To Eat or Not To Eat?

Total Estimated Time: 2-3 class periods, 130 minutes

This investigation is designed to engage your students in a unique phenomenon that drives some ecosystem relationships and interactions: mimicry!


PART 1: Be the Predator! (Learn-by-doing educational game)
How will you find food? Is that prey delicious or disastrous? (20-30 minutes)

  • Students take the role of a predator to learn how predator behaviors are shaped by physical cues of prey -- and mimicry! Science comics between rounds deepen student understanding of target species, predatory-prey relationships, predator cues, and mimics.

PART 2: How to Fool a Predator (Data collection and analysis)
Analyze which physical features influence predator behaviors. (45-60 minutes)

  • Students use digitized specimens (velvet ants and spiders) to explore the physical features that might cue predator behaviors -- and give mimics a survival advantage! Students choose a physical feature to examine, collect data directly from museum specimens, and analyze their data. An entomologist from the Natural History Museum of Utah guides students through accurate data collection and the analysis of data patterns!
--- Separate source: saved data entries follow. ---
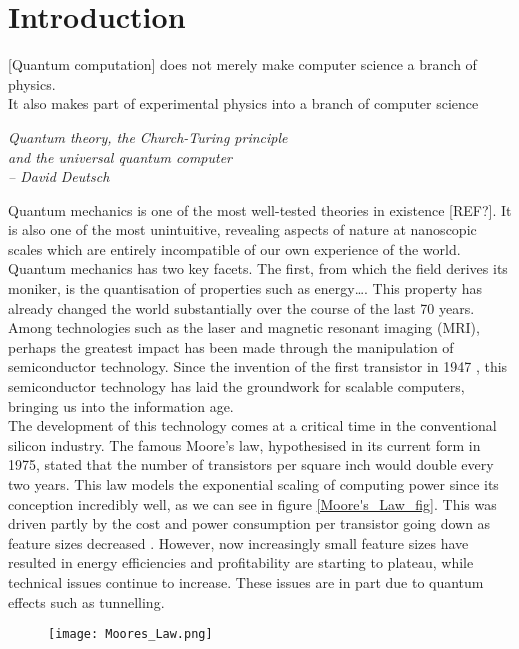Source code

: \section{Introduction}


\epigraph{[Quantum computation] does not merely make computer science
a branch of physics. \\ It also makes part of experimental physics into a branch of computer science}{\textit{Quantum theory, the Church-Turing principle \\ and the universal
quantum computer \\ -- David Deutsch}}

Quantum mechanics is one of the most well-tested theories in existence [REF?]. It is also one of the most unintuitive, revealing aspects of nature at nanoscopic scales which are entirely incompatible of our own experience of the world. \\

Quantum mechanics has two key facets. The first, from which the field derives its moniker, is the quantisation of properties such as energy\ldots. This property has already changed the world substantially over the course of the last 70 years. Among technologies such as the laser and magnetic resonant imaging (MRI), perhaps the greatest impact has been made through the manipulation of semiconductor technology. Since the invention of the first transistor in 1947 \cite{Bardeen1948}, this semiconductor technology has laid the groundwork for scalable computers, bringing us into the information age. \\

The development of this technology comes at a critical time in the conventional silicon industry. The famous Moore's law, hypothesised in its current form in 1975, stated that the number of transistors per square inch would double every two years. This law models the exponential scaling of computing power since its conception incredibly well, as we can see in figure \autoref{Moore's_Law_fig}. This was driven partly by the cost and power consumption per transistor going down as feature sizes decreased \cite{MooresLawEconomist}.  However, now increasingly small feature sizes have resulted in energy efficiencies and profitability are starting to plateau, while technical issues continue to increase. These issues are in part due to quantum effects such as tunnelling.  \\


\begin{figure}[h!]\label{Moore's_Law_fig}
\centering
\texttt{[image: Moores\_Law.png]}
\end{figure}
PART 3: Predicting the Future!
Will rapid changes affect predator-prey interactions? (20-30 minutes)

  • What happens when ecosystems undergo rapid change? Will mimics still have the right physical features to fool predators? In this part of the investigation, students use their findings on predator cues to argue about the future for mimics. Will they struggle or thrive as velvet ant populations change?